Tuberculose, VIH et malnutrition : une combinaison dangereuse derrière les barreaux.

La situation sanitaire au Venezuela se détériore et continue de susciter des inquiétudes internationales. L'accès aux informations épidémiologiques dans le pays est quasiment impossible, ce qui engendre une grande incertitude quant aux chiffres qui permettraient de mieux appréhender l'ampleur réelle du problème, au-delà des constats quotidiens dans les hôpitaux.

Photo : Projet Once Trece

Dans un contexte complexe de politiques publiques inefficaces et de sanctions internationales, le Venezuela traverse une crise sanitaire due à une pénurie de matériel et à des difficultés de distribution des vaccins. Le taux élevé de malnutrition aggrave la situation, rendant la population plus vulnérable aux maladies infectieuses. 

L’augmentation alarmante des cas de paludisme et de tuberculose, conjuguée à une pénurie de traitements contre le VIH, a conduit l’ONUSIDA, l’Organisation panaméricaine de la santé (OPS), le Réseau vénézuélien des personnes vivant avec le VIH, la Société vénézuélienne des maladies infectieuses et le ministère du Pouvoir populaire pour la santé à élaborer en 2018 une stratégie intitulée « Plan directeur pour le renforcement de la riposte au VIH, à la tuberculose et au paludisme en République bolivarienne du Venezuela dans une perspective de santé publique », afin de lutter contre ces épidémies au cours des trois années suivantes. Fin 2018, environ 500 000 flacons de TLD, un médicament antirétroviral pour adultes, ont été acheminés dans le pays. En 2020, ce nombre avait atteint près de 700 000 flacons. Toutefois, l’accès aux médicaments pour les personnes non éligibles à ce programme demeure problématique, de même que le traitement des enfants de moins de 20 kg et l’incapacité à diagnostiquer les infections transmises verticalement chez les nourrissons de moins de 18 mois. De plus, les ressources pour le diagnostic et le traitement des infections opportunistes sont insuffisantes, et des lacunes persistent dans le diagnostic et le suivi de l'infection par le VIH.

Photo : Projet Once Trece

Bien que le « Plan directeur » ait apporté une réponse partielle au problème du VIH, l’augmentation des cas de tuberculose dans le pays est très préoccupante. Cette maladie infectieuse, liée à la pauvreté et touchant particulièrement les populations vulnérables, est mise en évidence par les données des fiches épidémiologiques 2018 du Programme national de lutte contre la tuberculose, où les groupes les plus touchés étaient les Personnes Privées de Liberté La population autochtone et les personnes vivant avec le VIH ont déclaré un total de 10 574 cas cette année-là.

Soins médicaux complets pour Personnes Privées de Liberté d'un centre de détention provisoire.
Photo : Projet Once Trece

Le rapport mondial de l'Organisation mondiale de la santé sur la tuberculose a révélé des chiffres alarmants concernant la maladie au Venezuela, notant qu'en 2019, un taux de 47,80 pour 100 000 habitants a été enregistré. 

L'équipe médicale du projet Once Trece Avec le soutien de l'organisation Una Ventana a la Libertad, ils ont organisé 12 journées de santé complètes dans 9 centres de détention préventive des États de Miranda, Vargas et Nueva Esparta entre décembre 2019 et février 2020, où 450 personnes ont été consultées. Personnes Privées de Liberté . 
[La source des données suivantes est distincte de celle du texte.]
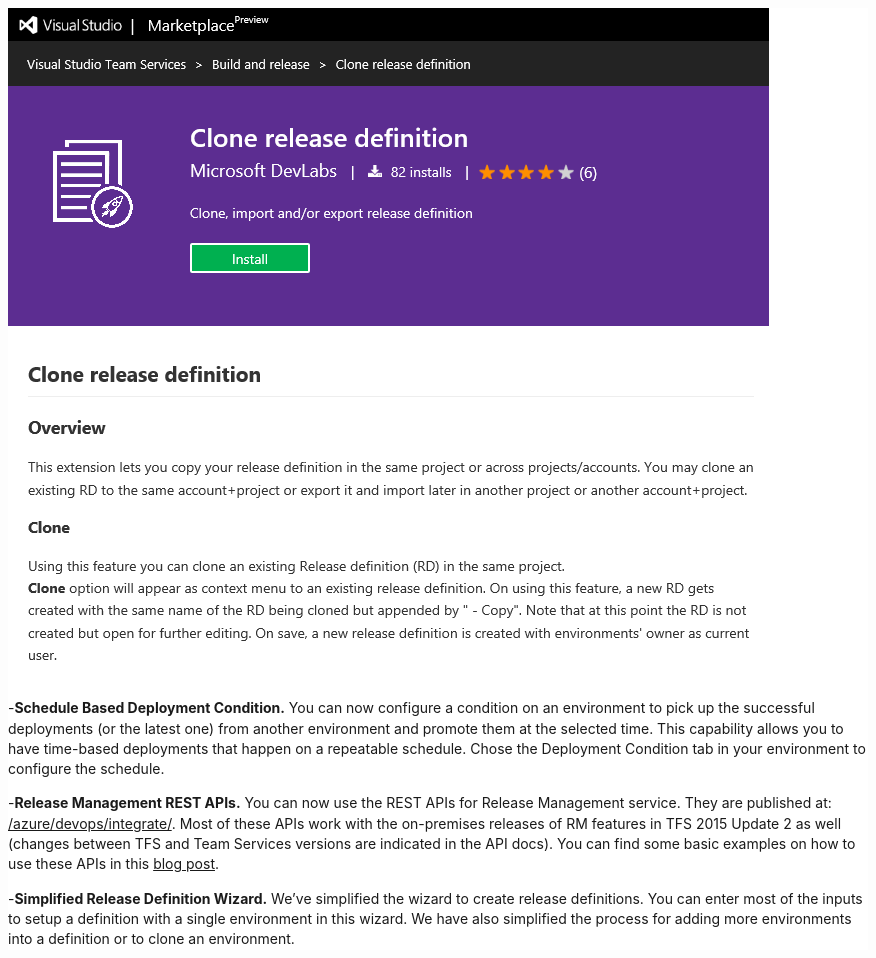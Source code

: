 ![Cloning a release definition](media/5_06_10.png)

-**Schedule Based Deployment Condition.** You can now configure a condition on an environment to pick up the successful deployments (or the latest one) from another environment and promote them at the selected time. This capability allows you to have time-based deployments that happen on a repeatable schedule. Chose the Deployment Condition tab in your environment to configure the schedule.

-**Release Management REST APIs.** You can now use the REST APIs for Release Management service. They are published at: [/azure/devops/integrate/](/azure/devops/integrate/). Most of these APIs work with the on-premises releases of RM features in TFS 2015 Update 2 as well (changes between TFS and Team Services versions are indicated in the API docs). You can find some basic examples on how to use these APIs in this [blog post](https://docs.microsoft.com/archive/blogs/chandananjani/using-releasemanagement-rest-apis).

-**Simplified Release Definition Wizard.** We’ve simplified the wizard to create release definitions. You can enter most of the inputs to setup a definition with a single environment in this wizard. We have also simplified the process for adding more environments into a definition or to clone an environment. 
 
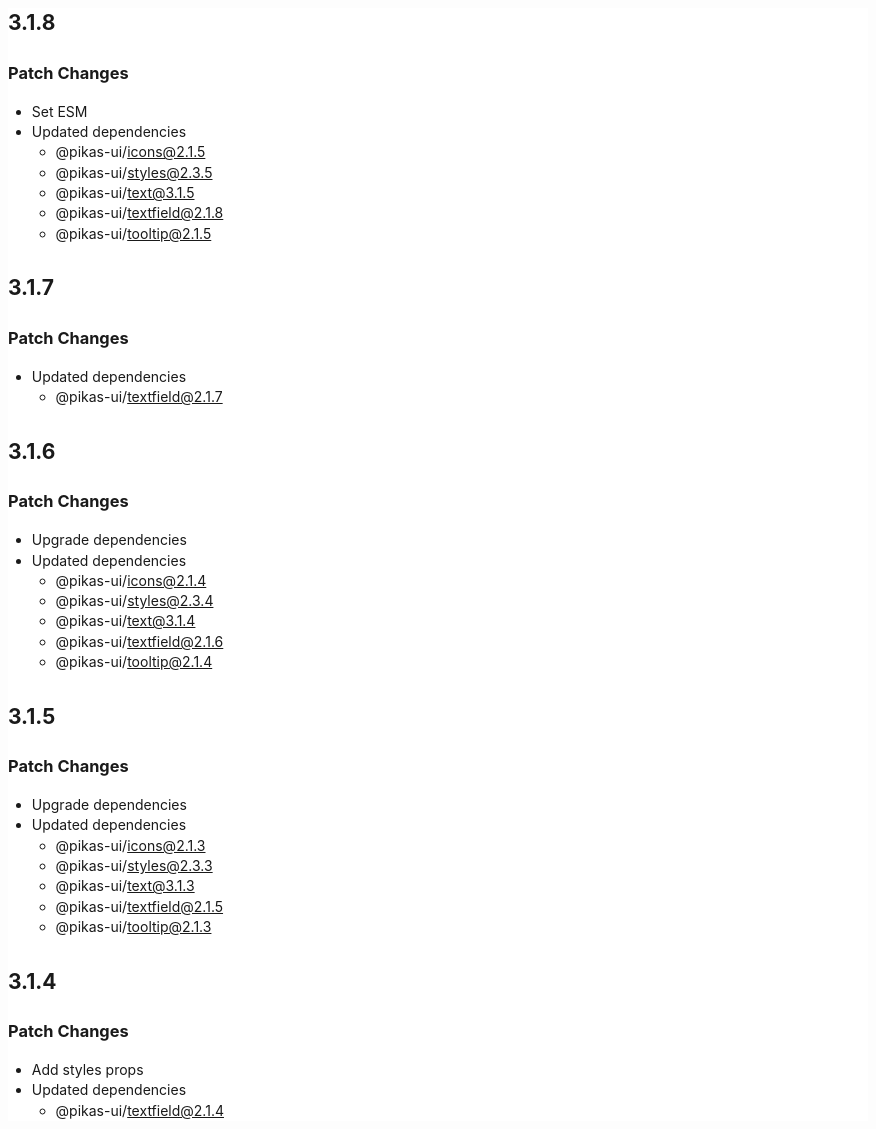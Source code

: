 ## 3.1.8

### Patch Changes

- Set ESM
- Updated dependencies
  - @pikas-ui/icons@2.1.5
  - @pikas-ui/styles@2.3.5
  - @pikas-ui/text@3.1.5
  - @pikas-ui/textfield@2.1.8
  - @pikas-ui/tooltip@2.1.5

## 3.1.7

### Patch Changes

- Updated dependencies
  - @pikas-ui/textfield@2.1.7

## 3.1.6

### Patch Changes

- Upgrade dependencies
- Updated dependencies
  - @pikas-ui/icons@2.1.4
  - @pikas-ui/styles@2.3.4
  - @pikas-ui/text@3.1.4
  - @pikas-ui/textfield@2.1.6
  - @pikas-ui/tooltip@2.1.4

## 3.1.5

### Patch Changes

- Upgrade dependencies
- Updated dependencies
  - @pikas-ui/icons@2.1.3
  - @pikas-ui/styles@2.3.3
  - @pikas-ui/text@3.1.3
  - @pikas-ui/textfield@2.1.5
  - @pikas-ui/tooltip@2.1.3

## 3.1.4

### Patch Changes

- Add styles props
- Updated dependencies
  - @pikas-ui/textfield@2.1.4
Les problèmes de santé les plus fréquents au sein de la population prise en charge étaient les maladies de peau, les infections respiratoires, les douleurs musculo-squelettiques et la malnutrition (30 %). Par ailleurs, des tests de dépistage rapide du VIH, réalisés de manière confidentielle et volontaire, ont révélé une prévalence de 0,88 %, un chiffre légèrement supérieur à celui observé dans la population générale du pays. 

Photo : Projet Once Trece

Chez les patients présentant des symptômes respiratoires évocateurs de tuberculose, des prélèvements d'expectorations ont été effectués à des fins diagnostiques et de culture chez ceux qui expectoraient. La prévalence était de 5,5 % dans les cas suspects et de 2 % dans les cas confirmés. Parmi ces patients, majoritairement des hommes d'un âge moyen de 22 ans, 63 % présentaient un indice de masse corporelle faible.

La difficulté de diagnostic et le manque d'accès aux traitements contre la tuberculose, la malnutrition et le surpeuplement sont quelques-unes des causes qui expliquent l'augmentation de l'incidence de cette maladie au sein de cette population négligée.